Search the data for "Qian". Return each matching line.

** Recorded data follows **

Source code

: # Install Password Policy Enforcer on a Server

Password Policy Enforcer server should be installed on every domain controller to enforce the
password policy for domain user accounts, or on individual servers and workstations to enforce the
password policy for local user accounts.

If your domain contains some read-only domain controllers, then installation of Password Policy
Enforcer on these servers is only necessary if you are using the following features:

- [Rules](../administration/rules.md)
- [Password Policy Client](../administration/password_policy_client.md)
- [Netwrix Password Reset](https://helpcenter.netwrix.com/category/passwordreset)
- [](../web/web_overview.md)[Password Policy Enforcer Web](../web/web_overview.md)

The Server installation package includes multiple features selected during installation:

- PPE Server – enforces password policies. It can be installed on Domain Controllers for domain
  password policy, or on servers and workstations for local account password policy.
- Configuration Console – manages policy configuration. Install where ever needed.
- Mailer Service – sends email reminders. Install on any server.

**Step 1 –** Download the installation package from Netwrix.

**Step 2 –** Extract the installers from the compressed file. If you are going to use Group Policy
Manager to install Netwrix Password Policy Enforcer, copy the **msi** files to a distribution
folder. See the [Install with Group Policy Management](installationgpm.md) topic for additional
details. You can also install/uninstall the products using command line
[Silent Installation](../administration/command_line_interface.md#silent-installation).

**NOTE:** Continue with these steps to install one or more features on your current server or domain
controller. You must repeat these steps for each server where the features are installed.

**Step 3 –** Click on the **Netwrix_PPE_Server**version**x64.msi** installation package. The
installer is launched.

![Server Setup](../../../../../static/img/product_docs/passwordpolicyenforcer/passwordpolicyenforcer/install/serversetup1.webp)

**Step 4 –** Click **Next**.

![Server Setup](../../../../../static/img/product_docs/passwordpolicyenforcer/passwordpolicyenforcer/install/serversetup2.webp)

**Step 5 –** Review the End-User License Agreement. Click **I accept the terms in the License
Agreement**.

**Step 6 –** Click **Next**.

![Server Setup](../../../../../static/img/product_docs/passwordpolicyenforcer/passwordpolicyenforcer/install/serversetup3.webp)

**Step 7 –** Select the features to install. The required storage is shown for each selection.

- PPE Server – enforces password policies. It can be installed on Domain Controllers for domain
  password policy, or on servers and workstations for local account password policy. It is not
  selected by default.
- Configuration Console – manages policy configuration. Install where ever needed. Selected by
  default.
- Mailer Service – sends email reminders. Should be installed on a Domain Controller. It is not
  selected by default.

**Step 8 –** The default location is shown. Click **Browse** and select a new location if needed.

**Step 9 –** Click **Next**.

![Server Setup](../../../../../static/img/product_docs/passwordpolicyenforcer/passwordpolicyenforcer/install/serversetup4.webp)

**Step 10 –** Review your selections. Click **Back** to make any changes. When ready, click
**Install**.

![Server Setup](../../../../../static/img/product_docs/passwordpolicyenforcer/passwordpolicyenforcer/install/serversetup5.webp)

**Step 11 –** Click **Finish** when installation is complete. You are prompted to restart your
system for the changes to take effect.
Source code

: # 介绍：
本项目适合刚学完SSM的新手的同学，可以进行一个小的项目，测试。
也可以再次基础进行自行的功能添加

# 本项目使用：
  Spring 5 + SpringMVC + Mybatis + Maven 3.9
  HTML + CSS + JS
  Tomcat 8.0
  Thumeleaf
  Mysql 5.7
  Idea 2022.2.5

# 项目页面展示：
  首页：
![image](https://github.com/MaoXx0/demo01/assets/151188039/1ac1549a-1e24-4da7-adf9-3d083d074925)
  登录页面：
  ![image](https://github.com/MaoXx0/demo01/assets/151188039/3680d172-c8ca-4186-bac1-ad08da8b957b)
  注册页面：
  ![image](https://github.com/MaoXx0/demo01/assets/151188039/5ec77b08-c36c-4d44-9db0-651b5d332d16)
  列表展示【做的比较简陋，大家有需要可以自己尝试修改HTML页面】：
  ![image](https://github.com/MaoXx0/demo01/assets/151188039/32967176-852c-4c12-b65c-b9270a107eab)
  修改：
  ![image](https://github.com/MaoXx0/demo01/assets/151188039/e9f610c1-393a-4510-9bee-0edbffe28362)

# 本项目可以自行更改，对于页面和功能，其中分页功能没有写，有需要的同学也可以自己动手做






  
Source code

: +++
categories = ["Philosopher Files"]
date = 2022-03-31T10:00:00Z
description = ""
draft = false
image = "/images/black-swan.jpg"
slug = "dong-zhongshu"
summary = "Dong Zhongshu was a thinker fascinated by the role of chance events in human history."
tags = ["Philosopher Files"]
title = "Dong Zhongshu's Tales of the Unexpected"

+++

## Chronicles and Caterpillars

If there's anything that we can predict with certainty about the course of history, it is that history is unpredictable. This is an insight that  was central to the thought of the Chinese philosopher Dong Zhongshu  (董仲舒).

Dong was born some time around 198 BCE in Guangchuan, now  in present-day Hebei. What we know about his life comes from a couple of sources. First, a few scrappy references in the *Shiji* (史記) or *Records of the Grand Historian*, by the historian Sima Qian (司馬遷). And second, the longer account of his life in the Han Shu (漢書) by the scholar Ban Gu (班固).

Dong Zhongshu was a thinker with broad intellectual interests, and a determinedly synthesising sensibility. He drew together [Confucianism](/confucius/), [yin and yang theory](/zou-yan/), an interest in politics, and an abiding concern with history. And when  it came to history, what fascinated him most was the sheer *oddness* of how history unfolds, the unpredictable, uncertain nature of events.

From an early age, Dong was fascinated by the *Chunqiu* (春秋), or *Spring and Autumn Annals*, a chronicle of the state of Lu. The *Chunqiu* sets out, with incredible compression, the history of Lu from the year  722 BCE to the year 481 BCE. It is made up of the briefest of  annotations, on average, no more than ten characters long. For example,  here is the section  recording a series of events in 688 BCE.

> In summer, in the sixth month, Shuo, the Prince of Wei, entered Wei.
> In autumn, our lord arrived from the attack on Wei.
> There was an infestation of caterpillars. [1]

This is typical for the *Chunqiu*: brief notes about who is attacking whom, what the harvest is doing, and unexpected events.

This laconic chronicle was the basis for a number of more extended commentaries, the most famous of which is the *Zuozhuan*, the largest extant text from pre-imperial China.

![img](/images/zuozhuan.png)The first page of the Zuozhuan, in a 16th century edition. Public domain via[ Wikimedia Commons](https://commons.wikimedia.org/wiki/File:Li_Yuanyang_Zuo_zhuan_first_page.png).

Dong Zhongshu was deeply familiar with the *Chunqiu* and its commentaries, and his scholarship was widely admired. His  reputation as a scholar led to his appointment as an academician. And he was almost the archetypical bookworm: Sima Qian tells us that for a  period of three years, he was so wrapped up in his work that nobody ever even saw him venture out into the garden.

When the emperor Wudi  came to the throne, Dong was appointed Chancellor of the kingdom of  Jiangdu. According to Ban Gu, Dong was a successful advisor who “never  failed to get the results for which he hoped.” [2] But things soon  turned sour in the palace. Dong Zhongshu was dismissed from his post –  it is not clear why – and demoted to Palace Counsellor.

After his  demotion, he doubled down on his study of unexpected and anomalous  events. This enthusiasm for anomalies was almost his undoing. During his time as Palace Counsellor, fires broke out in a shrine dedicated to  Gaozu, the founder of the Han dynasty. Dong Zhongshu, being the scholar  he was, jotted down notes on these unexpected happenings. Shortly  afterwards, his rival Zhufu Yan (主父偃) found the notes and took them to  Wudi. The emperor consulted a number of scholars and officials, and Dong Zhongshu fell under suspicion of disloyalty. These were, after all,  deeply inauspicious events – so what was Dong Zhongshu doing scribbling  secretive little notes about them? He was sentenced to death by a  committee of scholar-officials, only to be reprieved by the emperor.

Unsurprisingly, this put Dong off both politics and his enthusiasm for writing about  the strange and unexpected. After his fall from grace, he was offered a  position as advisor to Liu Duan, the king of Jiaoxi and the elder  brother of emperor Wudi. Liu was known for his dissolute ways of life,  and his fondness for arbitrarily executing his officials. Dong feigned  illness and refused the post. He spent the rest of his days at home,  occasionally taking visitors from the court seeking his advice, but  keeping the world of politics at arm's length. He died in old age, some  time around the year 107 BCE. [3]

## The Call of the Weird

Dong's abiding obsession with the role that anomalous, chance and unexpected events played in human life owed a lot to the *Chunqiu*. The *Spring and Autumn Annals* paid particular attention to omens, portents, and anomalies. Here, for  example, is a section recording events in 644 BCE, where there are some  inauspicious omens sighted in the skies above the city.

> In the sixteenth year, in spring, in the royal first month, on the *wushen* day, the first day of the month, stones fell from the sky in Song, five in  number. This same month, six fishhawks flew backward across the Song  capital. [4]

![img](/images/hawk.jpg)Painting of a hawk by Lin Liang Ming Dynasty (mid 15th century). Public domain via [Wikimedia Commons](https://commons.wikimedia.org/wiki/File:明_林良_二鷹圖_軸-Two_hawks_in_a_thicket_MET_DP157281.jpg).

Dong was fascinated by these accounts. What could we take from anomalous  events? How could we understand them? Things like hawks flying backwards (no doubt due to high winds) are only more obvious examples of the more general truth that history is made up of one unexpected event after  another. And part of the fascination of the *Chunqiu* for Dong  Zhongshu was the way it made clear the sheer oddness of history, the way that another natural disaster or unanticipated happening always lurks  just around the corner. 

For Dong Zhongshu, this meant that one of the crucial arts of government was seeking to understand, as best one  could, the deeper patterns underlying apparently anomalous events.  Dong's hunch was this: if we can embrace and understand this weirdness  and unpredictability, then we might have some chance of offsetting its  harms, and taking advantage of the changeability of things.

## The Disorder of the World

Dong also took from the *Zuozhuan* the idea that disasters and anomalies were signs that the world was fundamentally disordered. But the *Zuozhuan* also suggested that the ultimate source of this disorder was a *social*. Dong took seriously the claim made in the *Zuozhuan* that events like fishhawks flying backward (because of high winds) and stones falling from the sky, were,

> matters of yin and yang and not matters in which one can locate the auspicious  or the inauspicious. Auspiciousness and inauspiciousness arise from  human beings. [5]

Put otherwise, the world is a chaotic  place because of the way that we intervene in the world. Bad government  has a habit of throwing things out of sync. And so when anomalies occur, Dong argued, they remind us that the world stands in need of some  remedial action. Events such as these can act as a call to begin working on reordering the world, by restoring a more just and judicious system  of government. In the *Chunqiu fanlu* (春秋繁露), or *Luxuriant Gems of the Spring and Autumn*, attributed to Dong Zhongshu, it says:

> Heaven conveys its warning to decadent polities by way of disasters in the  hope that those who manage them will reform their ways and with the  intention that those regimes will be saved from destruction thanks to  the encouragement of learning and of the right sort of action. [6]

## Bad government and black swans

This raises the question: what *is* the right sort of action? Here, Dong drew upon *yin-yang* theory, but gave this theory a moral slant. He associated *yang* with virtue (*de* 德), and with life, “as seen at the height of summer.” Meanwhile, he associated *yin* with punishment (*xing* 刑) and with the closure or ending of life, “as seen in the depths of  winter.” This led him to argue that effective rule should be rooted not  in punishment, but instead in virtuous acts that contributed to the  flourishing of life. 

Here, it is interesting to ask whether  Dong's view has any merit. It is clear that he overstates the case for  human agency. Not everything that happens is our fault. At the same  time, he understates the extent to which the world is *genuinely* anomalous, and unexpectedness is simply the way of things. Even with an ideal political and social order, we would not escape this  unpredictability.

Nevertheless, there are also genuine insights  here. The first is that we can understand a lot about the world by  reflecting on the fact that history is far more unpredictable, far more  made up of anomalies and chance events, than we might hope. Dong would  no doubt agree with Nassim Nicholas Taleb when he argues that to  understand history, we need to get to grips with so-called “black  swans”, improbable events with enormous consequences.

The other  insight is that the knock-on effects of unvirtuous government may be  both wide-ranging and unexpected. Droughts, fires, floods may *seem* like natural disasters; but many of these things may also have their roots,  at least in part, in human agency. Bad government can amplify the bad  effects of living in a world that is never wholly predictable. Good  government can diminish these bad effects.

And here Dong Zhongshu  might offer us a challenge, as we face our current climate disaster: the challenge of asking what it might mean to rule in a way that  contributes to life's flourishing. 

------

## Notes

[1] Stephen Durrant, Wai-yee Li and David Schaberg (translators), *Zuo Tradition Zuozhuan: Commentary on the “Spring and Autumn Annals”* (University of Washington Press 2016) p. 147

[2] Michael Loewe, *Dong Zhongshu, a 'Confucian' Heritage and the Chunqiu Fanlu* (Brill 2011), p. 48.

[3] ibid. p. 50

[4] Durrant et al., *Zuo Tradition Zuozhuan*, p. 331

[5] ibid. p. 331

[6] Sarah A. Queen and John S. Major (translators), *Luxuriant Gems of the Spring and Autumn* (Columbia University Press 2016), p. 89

** End of Recorded data **

■ **The answer**
Dong was born some time around 198 BCE in Guangchuan, now  in present-day Hebei. What we know about his life comes from a couple of sources. First, a few scrappy references in the *Shiji* (史記) or *Records of the Grand Historian*, by the historian Sima Qian (司馬遷). And second, the longer account of his life in the Han Shu (漢書) by the scholar Ban Gu (班固).
Dong Zhongshu was deeply familiar with the *Chunqiu* and its commentaries, and his scholarship was widely admired. His  reputation as a scholar led to his appointment as an academician. And he was almost the archetypical bookworm: Sima Qian tells us that for a  period of three years, he was so wrapped up in his work that nobody ever even saw him venture out into the garden.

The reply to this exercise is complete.